**Data shown:**
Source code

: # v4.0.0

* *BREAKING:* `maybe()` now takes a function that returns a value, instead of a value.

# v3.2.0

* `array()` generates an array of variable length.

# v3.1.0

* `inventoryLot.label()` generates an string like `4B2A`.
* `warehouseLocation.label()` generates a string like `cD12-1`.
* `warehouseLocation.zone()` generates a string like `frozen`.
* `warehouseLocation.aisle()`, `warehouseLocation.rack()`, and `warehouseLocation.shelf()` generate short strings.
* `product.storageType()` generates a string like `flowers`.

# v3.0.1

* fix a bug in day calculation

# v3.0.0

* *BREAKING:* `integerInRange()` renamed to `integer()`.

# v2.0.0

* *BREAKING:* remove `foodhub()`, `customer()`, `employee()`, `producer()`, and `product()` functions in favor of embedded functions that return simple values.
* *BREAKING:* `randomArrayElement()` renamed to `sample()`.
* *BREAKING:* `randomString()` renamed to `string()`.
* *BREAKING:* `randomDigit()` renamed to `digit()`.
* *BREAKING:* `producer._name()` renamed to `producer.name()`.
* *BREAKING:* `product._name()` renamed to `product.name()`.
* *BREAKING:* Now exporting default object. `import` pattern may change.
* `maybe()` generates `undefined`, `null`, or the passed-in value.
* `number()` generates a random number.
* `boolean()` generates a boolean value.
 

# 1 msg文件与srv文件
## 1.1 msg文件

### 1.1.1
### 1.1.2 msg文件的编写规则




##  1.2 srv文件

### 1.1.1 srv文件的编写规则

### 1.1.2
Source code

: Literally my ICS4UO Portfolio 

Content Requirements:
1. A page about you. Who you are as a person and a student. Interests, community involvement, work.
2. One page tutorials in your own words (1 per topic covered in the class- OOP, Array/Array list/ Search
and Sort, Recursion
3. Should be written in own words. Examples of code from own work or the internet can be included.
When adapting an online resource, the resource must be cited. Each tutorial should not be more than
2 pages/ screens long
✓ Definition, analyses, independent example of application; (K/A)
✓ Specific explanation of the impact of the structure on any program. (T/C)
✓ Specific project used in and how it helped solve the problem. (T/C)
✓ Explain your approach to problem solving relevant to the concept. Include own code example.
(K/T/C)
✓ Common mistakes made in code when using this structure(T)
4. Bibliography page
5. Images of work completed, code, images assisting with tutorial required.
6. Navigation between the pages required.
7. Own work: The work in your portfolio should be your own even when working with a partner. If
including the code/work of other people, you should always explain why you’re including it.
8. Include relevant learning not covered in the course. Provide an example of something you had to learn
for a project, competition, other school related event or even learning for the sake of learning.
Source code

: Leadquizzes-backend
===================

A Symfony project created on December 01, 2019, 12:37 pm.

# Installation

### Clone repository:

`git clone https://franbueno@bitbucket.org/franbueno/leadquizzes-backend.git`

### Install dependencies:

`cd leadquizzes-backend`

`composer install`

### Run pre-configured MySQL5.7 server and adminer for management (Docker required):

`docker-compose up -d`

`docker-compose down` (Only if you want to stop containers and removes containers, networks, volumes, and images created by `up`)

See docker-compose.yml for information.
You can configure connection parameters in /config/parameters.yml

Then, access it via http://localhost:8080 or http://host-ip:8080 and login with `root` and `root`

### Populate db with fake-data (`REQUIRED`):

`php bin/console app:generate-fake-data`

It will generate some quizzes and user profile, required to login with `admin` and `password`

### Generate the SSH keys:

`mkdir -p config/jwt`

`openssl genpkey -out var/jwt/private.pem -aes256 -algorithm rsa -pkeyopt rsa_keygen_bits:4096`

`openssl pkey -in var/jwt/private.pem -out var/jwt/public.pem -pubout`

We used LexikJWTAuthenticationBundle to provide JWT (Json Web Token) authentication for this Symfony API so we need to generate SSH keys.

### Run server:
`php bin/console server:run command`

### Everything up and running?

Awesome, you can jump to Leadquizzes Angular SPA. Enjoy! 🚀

**Problem:** Copy out each line of the listing that holds the word "images".

**Response:**
5. Images of work completed, code, images assisting with tutorial required.
`docker-compose down` (Only if you want to stop containers and removes containers, networks, volumes, and images created by `up`)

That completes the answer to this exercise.